• **Records**

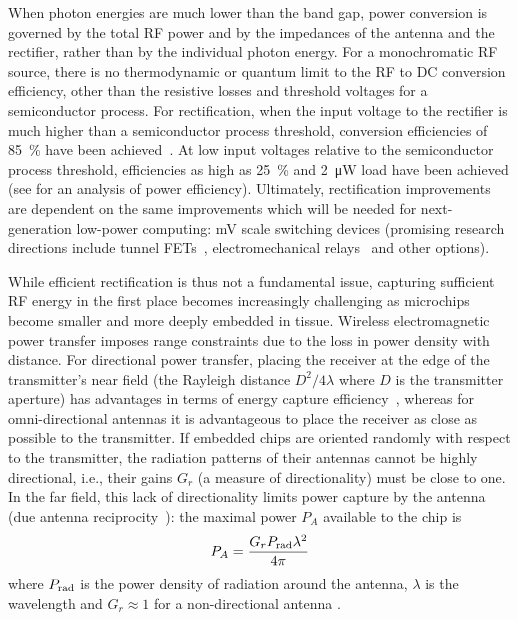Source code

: When photon energies  are much lower than the band gap, power conversion is governed by the total RF power and by the impedances of the antenna and the rectifier, rather than by the individual photon energy.
For a monochromatic RF source, there is no thermodynamic or quantum limit to the RF to DC conversion efficiency, other than the resistive losses and threshold voltages for a semiconductor process.
For rectification, when the input voltage to the rectifier is much higher than a semiconductor process threshold, conversion efficiencies of \SI{85}{\percent} have been achieved~\cite{sun02}.
At low input voltages relative to the semiconductor process threshold, efficiencies as high as \SI{25}{\percent} and \SI{2}{\micro\watt} load have been achieved (see \cite{mandal07} for an analysis of power efficiency).
Ultimately, rectification improvements are dependent on the same improvements which will be needed for next-generation low-power computing: \si{\milli\volt} scale switching devices (promising research directions include tunnel FETs~\cite{ionescu11}, electromechanical relays~\cite{liu12} and other options). 

While efficient rectification is thus not a fundamental issue, capturing sufficient RF energy in the first place becomes increasingly challenging as microchips become smaller and more deeply embedded in tissue. Wireless electromagnetic power transfer imposes range constraints due to the loss in power density with distance.
For directional power transfer, placing the receiver at the edge of the transmitter's near field (the Rayleigh distance $D^2/4\lambda$ where $D$ is the transmitter aperture) has advantages in terms of energy capture efficiency~\cite{ozeri10}, whereas for omni-directional antennas it is advantageous to place the receiver as close as possible to the transmitter. If embedded chips are oriented randomly with respect to the transmitter, the radiation patterns of their antennas cannot be highly directional, i.e., their gains $G_r$ (a measure of directionality) must be close to one. In the far field, this lack of directionality limits power capture by the antenna (due antenna reciprocity~\cite{gershenfeld2000physics}): the maximal power $P_A$ available to the chip is \[P_A = \frac{G_r P_{\text{\scriptsize rad}} \lambda^2}{4\pi}\] where $P_{\text{\scriptsize rad}}$ is the power density of radiation around the antenna, $\lambda$ is the wavelength and $G_r \approx 1$ for a non-directional antenna \cite{mandal07}.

• **Directions**
Return the data word for word without its pictures.

• **Answer below**
Source code

: When photon energies  are much lower than the band gap, power conversion is governed by the total RF power and by the impedances of the antenna and the rectifier, rather than by the individual photon energy.
For a monochromatic RF source, there is no thermodynamic or quantum limit to the RF to DC conversion efficiency, other than the resistive losses and threshold voltages for a semiconductor process.
For rectification, when the input voltage to the rectifier is much higher than a semiconductor process threshold, conversion efficiencies of \SI{85}{\percent} have been achieved~\cite{sun02}.
At low input voltages relative to the semiconductor process threshold, efficiencies as high as \SI{25}{\percent} and \SI{2}{\micro\watt} load have been achieved (see \cite{mandal07} for an analysis of power efficiency).
Ultimately, rectification improvements are dependent on the same improvements which will be needed for next-generation low-power computing: \si{\milli\volt} scale switching devices (promising research directions include tunnel FETs~\cite{ionescu11}, electromechanical relays~\cite{liu12} and other options). 

While efficient rectification is thus not a fundamental issue, capturing sufficient RF energy in the first place becomes increasingly challenging as microchips become smaller and more deeply embedded in tissue. Wireless electromagnetic power transfer imposes range constraints due to the loss in power density with distance.
For directional power transfer, placing the receiver at the edge of the transmitter's near field (the Rayleigh distance $D^2/4\lambda$ where $D$ is the transmitter aperture) has advantages in terms of energy capture efficiency~\cite{ozeri10}, whereas for omni-directional antennas it is advantageous to place the receiver as close as possible to the transmitter. If embedded chips are oriented randomly with respect to the transmitter, the radiation patterns of their antennas cannot be highly directional, i.e., their gains $G_r$ (a measure of directionality) must be close to one. In the far field, this lack of directionality limits power capture by the antenna (due antenna reciprocity~\cite{gershenfeld2000physics}): the maximal power $P_A$ available to the chip is \[P_A = \frac{G_r P_{\text{\scriptsize rad}} \lambda^2}{4\pi}\] where $P_{\text{\scriptsize rad}}$ is the power density of radiation around the antenna, $\lambda$ is the wavelength and $G_r \approx 1$ for a non-directional antenna \cite{mandal07}.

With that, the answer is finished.